When customer numbers to the nationwide park drop considerably, as was the case all through a lot of the COVID-19 pandemic, the crows lose their essential supply of meals and commenced searching native species. This consists of endemic species just like the Ceylon deaf agama, a lizard discovered solely in Sri Lanka. That raises issues in regards to the influence on native species if the crow inhabitants will increase unchecked, Kotagama says.
Dayawansa says controlling crow populations might be executed by managing the meals sources which might be out there to the birds. This implies an efficient rubbish administration technique, he says. Some nations, resembling Singapore, have crow-culling competitions and different strategies to eradicate the birds.
But when there’s another ethical to the Jataka story from 2,000 years in the past, one which applies to the present-day drawback, it’s that the plate of fish within the nobleman’s kitchen ought to have been absolutely lined to start with.

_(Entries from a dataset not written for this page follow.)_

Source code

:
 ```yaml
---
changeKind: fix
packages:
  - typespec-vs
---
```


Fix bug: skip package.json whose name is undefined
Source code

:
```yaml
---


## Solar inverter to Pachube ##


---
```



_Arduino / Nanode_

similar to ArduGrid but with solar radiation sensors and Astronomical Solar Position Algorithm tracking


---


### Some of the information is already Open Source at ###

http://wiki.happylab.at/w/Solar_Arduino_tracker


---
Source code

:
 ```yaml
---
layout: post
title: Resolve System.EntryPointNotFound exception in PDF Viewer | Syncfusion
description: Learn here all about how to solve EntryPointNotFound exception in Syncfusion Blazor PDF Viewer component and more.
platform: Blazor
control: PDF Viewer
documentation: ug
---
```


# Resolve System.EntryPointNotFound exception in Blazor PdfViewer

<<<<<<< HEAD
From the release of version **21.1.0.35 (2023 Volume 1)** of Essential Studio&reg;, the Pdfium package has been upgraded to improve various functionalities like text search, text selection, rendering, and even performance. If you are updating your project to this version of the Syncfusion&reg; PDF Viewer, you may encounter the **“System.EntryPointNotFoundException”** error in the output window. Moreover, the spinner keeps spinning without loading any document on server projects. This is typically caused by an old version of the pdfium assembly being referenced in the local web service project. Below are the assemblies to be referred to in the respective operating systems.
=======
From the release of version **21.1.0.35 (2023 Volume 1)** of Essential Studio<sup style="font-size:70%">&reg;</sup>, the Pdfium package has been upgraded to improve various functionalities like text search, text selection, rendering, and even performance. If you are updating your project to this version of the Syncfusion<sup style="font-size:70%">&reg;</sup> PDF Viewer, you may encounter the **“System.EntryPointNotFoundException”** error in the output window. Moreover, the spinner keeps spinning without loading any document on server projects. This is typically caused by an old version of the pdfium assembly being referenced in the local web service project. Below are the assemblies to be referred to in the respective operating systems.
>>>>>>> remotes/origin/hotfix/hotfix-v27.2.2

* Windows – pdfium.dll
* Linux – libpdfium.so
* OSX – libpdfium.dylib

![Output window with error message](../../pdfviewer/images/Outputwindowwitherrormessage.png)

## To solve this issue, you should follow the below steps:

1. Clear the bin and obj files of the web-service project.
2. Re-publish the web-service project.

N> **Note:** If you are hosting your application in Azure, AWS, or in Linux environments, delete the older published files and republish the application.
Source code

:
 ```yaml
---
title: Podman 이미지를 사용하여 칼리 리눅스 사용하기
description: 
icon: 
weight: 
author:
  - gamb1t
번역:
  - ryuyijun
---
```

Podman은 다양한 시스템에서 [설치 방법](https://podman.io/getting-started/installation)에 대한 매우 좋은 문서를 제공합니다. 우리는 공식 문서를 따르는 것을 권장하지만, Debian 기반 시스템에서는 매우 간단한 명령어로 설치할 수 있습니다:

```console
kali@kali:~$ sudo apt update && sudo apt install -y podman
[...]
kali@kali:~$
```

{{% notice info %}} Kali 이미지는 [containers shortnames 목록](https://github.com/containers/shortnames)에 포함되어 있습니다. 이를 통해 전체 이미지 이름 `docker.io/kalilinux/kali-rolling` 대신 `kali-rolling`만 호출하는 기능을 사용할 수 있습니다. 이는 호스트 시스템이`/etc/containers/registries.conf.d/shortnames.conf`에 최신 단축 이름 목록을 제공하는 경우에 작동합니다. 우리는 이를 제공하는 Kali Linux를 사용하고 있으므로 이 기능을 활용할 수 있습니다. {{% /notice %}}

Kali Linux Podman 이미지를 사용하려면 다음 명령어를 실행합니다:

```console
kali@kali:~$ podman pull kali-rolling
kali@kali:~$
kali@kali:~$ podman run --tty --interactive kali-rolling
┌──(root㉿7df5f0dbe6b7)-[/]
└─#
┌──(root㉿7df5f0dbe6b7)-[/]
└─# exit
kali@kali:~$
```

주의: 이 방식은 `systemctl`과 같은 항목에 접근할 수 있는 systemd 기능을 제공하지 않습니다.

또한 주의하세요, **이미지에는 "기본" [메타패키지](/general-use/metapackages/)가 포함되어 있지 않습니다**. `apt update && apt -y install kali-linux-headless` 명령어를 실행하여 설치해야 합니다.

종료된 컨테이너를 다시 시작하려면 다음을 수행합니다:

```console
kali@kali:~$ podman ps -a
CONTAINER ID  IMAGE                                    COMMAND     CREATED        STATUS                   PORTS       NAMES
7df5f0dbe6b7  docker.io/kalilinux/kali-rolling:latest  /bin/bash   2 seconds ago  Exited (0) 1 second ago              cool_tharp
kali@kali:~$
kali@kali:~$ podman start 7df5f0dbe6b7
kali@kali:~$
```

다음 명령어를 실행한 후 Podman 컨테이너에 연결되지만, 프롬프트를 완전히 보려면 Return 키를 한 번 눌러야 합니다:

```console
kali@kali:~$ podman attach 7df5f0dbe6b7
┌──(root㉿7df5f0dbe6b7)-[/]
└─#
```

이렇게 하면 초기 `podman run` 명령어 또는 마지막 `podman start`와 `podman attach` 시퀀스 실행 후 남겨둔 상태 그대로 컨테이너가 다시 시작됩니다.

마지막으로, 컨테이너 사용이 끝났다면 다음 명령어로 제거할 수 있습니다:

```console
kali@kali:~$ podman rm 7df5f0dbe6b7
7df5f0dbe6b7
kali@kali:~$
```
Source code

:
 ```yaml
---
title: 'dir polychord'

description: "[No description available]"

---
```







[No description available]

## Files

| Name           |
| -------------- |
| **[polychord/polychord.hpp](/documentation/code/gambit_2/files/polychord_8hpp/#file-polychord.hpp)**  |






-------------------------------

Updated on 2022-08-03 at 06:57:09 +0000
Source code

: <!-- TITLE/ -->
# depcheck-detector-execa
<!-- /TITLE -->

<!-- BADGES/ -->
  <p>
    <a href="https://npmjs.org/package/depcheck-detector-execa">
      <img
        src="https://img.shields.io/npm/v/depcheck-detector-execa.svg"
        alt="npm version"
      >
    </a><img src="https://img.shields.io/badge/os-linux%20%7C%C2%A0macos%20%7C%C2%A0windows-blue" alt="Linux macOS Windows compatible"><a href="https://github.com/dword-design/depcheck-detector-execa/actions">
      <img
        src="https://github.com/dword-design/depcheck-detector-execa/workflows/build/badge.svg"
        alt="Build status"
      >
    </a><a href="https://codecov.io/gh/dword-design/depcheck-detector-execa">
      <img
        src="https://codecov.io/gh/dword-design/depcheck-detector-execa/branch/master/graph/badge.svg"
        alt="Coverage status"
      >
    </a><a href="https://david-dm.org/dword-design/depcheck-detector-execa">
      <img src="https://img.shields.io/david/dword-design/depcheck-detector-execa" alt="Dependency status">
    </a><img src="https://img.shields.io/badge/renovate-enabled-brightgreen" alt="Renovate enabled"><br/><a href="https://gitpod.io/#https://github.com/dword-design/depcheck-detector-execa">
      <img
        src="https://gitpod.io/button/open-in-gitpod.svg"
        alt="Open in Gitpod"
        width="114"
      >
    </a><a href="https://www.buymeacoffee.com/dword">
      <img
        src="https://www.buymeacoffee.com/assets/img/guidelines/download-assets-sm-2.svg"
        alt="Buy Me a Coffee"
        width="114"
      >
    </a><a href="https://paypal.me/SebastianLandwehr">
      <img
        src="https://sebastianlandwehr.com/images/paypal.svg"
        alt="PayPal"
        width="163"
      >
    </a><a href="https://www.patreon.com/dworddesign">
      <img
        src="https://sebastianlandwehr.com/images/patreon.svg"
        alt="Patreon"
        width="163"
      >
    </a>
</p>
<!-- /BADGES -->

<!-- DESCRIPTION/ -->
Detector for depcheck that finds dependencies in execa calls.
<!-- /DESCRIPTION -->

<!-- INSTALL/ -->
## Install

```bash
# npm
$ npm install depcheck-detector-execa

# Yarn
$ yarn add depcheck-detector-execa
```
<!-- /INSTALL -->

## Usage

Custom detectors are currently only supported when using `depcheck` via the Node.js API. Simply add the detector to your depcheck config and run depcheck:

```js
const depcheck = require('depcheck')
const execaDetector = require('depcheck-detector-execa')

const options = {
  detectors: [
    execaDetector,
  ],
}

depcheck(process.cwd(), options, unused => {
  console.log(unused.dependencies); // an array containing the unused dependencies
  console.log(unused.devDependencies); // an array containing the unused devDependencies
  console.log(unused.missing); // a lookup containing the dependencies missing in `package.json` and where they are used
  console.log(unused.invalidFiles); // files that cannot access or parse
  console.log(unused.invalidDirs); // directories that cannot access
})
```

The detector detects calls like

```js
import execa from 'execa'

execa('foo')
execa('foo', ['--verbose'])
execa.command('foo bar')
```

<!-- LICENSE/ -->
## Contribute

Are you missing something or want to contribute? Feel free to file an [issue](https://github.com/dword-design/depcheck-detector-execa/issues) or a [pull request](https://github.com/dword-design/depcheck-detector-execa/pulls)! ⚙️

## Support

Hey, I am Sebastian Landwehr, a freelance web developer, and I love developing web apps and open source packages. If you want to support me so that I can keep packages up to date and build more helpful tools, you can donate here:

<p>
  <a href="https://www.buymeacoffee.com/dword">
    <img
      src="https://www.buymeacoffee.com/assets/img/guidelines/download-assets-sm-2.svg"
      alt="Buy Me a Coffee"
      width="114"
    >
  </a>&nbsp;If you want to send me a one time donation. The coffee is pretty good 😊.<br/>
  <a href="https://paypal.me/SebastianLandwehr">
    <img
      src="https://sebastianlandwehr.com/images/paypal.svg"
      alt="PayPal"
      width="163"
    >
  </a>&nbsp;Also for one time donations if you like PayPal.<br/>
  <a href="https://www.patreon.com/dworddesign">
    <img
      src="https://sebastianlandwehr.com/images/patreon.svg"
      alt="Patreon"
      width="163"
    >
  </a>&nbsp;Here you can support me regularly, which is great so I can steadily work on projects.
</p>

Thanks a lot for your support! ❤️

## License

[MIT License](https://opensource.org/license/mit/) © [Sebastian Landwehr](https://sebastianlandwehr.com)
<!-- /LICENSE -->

“Implementing synthetic inhabitants management strategies resembling destroying eggs and culling of adults wouldn’t be crucial,” Dayawansa says, “if rubbish websites are higher managed.”
Citations:
Krzemińska, U., Wilson, R., Music, B. Ok., Seneviratne, S., Akhteruzzaman, S., Gruszczyńska, J., … Rahman, S. (2016). Genetic range of native and launched populations of the invasive home crow (Corvus splendens) in Asia and Africa. Organic Invasions, 18(7), 1867-1881. doi:10.1007/s10530-016-1130-5
Karunarathna, D. M. S. S., & Amarasinghe, A. A. T. (2008). An statement of the jungle crow (Aves: Corvidae) feeding on Ceylon pygmy lizards, Cophotis ceylanica (Reptilia: Agamidae) at Horton Plains. Sauria, 30(4), 59-62. Retrieved from https://www.researchgate.web/publication/259500784_An_Observation_of_the_Jungle_Crow_Aves_Corvidae_feeding_on_Ceylon_Pygmy_Lizards_Cophotis_ceylanica_Reptilia_Agamidae_at_Horton_Plains_NP_in_Sri_Lanka
Banner picture of two large-billed crows photographed contained in the ecologically delicate Horton Plains Nationwide Park in central Sri Lanka, courtesy of Uditha Wijesena.